What you need to know about steak
Sirloin: This lean cut comes from the hip. Well-flavoured and juicy.
Rib eye: Cut from the mid-rib section and marbled with fat, this is a tender, tasty cut.
Fillet: This seldom-used muscle, from alongside the backbone, is incredibly tender.
Rump: This well-worked muscle can be tough, but it’s really tasty – and cheap, too.
Dry ageing: A maturing process reserved for only better-quality meat with a fine marbling of fat all the way through. An expensive process for two reasons: first, the meat must be hung for 21 or 28 days at a low temperature, and second, as moisture is evaporated, it loses weight.

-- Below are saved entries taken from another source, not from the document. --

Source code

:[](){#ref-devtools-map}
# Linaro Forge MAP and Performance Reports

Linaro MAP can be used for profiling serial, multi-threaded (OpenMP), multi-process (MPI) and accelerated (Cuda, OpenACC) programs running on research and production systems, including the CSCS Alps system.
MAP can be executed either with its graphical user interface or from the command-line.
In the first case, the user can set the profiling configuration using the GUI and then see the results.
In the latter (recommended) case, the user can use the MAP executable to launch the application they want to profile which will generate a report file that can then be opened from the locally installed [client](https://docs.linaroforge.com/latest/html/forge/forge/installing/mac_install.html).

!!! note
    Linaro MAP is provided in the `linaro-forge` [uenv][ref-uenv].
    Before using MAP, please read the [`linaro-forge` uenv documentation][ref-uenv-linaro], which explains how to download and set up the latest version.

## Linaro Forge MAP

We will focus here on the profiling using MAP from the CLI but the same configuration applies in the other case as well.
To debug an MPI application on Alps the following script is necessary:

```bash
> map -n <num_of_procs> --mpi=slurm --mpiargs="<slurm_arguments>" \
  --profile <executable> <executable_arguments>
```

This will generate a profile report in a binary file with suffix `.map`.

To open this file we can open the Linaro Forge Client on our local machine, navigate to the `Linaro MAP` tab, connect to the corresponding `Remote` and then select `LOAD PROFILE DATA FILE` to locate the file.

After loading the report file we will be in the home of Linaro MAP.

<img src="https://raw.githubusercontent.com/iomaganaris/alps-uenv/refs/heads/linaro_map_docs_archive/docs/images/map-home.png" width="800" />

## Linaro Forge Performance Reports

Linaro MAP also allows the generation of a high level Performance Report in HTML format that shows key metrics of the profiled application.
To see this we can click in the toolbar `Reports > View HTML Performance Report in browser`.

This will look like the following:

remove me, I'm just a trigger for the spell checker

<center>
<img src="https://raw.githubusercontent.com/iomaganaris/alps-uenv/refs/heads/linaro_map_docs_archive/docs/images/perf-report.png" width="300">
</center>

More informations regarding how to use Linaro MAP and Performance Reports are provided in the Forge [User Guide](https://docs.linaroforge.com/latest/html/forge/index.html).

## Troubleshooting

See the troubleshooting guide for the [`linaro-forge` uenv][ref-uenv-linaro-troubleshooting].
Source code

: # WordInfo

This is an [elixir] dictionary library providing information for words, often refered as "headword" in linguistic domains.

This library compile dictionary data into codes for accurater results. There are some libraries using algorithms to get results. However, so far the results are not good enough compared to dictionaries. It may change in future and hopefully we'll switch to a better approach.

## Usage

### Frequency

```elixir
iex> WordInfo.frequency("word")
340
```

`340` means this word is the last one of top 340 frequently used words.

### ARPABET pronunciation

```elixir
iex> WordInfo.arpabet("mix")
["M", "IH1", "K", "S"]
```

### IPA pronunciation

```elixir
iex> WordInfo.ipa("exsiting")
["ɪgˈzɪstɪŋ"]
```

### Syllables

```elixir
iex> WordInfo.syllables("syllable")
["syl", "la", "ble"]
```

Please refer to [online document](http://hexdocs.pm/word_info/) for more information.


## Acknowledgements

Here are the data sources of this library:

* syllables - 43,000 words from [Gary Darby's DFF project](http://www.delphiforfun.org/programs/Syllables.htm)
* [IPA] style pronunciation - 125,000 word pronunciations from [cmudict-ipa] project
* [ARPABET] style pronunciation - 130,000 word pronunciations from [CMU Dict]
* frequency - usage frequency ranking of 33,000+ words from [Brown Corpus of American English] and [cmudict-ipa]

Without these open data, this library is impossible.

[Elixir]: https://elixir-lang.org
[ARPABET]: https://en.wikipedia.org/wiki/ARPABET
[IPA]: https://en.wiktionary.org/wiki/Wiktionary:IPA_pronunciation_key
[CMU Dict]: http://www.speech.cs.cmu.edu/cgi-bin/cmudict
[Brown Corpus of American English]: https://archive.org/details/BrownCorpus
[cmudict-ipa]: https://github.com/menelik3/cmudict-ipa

The upside is that the connective tissue breaks down, making the meat super-tender. Most other beef is wet-aged in sealed bags for just a few days, so that there’s no weight loss.
Cooking times
These are hotly disputed but here at delicious. we favour minimal cooking. Cook room-temperature steaks brushed with vegetable oil in a very hot, ridged, cast-iron griddle pan or heavy frying pan for 2 minutes each side for rare, 3 minutes each side for medium, and 4 minutes each side for well-done. Times will also vary with the thickness of the meat.

Best sirloin
ASDA Extra Special 28 Day Matured British Beef Sirloin Steak, £17.98 for 1kg (average £5.39 per 300g steak, to serve two) Those extra days of maturing add to the rich flavours of this steak, reared by George Richardson at Throwley Hall farm in the Peak District.

Best fillet
Marks & Spencer Organic British Beef Fillet Steak, £41.99 for 1kg (average £12.17 per 290g pack of 2 steaks) Eye-wateringly expensive, but what a treat. Prime British beef at its best, cut into thick nuggets – perfect as they are or even wrapped in streaky bacon for flavour and juiciness.

Best Rump
ASDA Extra Special 28 Day Matured British Beef Rump Steak, £12.98 for 1kg (average £3 per 230g steak) Tender, succulent and tasty – with maximum meaty flavour. A sensible size, compared to some of the monsters we tried, and cheap as the chips you’ll eat it with.

Best rib eye - EDITOR'S CHOICE
Marks & Spencer Dry Aged Rib Eye Steak, £26.49 for 1kg (average £6.62 per 250g steak) A superb piece of meat, dry aged for 28 days and so tender you could almost eat it with a spoon. A fine marbling of fat right the way through makes this Irish beef extra succulent.

Best dry aged (21 days)
Sainsbury’s Taste the Difference Slowmatured Ultimate Dry Aged British Beef Sirloin Steak, £21.89 for 1kg (average £6.78 per 310g steak, to serve two) Great depth of flavour achieved with careful ageing for a minimum of 21 days. Mouthwateringly juicy meat from Ian Alderson’s Shropshire farm.